-- Recorded data --
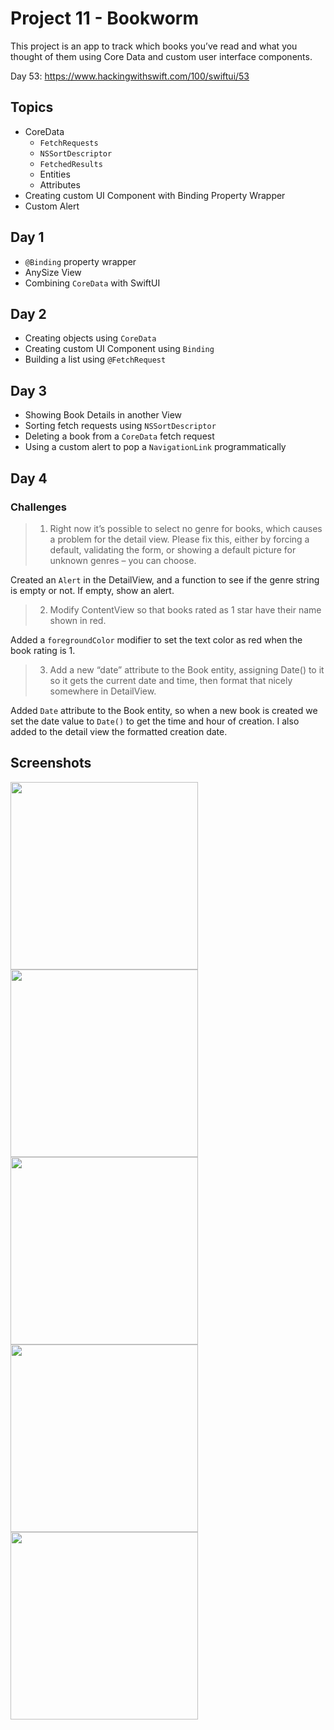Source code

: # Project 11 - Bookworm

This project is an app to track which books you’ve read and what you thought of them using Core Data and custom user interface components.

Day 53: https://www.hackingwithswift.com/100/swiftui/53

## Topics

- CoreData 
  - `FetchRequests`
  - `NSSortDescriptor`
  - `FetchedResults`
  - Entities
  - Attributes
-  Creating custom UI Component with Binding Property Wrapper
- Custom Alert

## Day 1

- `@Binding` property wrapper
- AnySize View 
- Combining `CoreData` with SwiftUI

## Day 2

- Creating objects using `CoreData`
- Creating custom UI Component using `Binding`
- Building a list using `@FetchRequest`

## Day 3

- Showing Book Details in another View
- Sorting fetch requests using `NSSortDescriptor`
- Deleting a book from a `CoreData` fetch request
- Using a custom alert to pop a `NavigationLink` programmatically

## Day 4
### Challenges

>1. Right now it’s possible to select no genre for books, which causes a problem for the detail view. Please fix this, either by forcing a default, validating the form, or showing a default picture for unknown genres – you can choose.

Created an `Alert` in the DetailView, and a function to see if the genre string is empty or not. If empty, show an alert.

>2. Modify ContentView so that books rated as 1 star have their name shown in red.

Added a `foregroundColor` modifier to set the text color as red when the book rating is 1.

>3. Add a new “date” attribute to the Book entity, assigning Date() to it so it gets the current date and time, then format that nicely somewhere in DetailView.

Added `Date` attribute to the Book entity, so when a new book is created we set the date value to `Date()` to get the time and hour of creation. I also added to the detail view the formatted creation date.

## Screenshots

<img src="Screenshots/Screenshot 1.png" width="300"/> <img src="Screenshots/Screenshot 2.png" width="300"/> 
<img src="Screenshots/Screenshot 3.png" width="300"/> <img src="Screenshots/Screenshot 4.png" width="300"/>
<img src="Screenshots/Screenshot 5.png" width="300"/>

-- Instructions to follow --
Exactly as given, transcribe every line of the data, but not its images.

-- Exercise response --
Source code

: # Project 11 - Bookworm

This project is an app to track which books you’ve read and what you thought of them using Core Data and custom user interface components.

Day 53: https://www.hackingwithswift.com/100/swiftui/53

## Topics

- CoreData 
  - `FetchRequests`
  - `NSSortDescriptor`
  - `FetchedResults`
  - Entities
  - Attributes
-  Creating custom UI Component with Binding Property Wrapper
- Custom Alert

## Day 1

- `@Binding` property wrapper
- AnySize View 
- Combining `CoreData` with SwiftUI

## Day 2

- Creating objects using `CoreData`
- Creating custom UI Component using `Binding`
- Building a list using `@FetchRequest`

## Day 3

- Showing Book Details in another View
- Sorting fetch requests using `NSSortDescriptor`
- Deleting a book from a `CoreData` fetch request
- Using a custom alert to pop a `NavigationLink` programmatically

## Day 4
### Challenges

>1. Right now it’s possible to select no genre for books, which causes a problem for the detail view. Please fix this, either by forcing a default, validating the form, or showing a default picture for unknown genres – you can choose.

Created an `Alert` in the DetailView, and a function to see if the genre string is empty or not. If empty, show an alert.

>2. Modify ContentView so that books rated as 1 star have their name shown in red.

Added a `foregroundColor` modifier to set the text color as red when the book rating is 1.

>3. Add a new “date” attribute to the Book entity, assigning Date() to it so it gets the current date and time, then format that nicely somewhere in DetailView.

Added `Date` attribute to the Book entity, so when a new book is created we set the date value to `Date()` to get the time and hour of creation. I also added to the detail view the formatted creation date.

## Screenshots

<img src="Screenshots/Screenshot 1.png" width="300"/> <img src="Screenshots/Screenshot 2.png" width="300"/> 
<img src="Screenshots/Screenshot 3.png" width="300"/> <img src="Screenshots/Screenshot 4.png" width="300"/>
<img src="Screenshots/Screenshot 5.png" width="300"/>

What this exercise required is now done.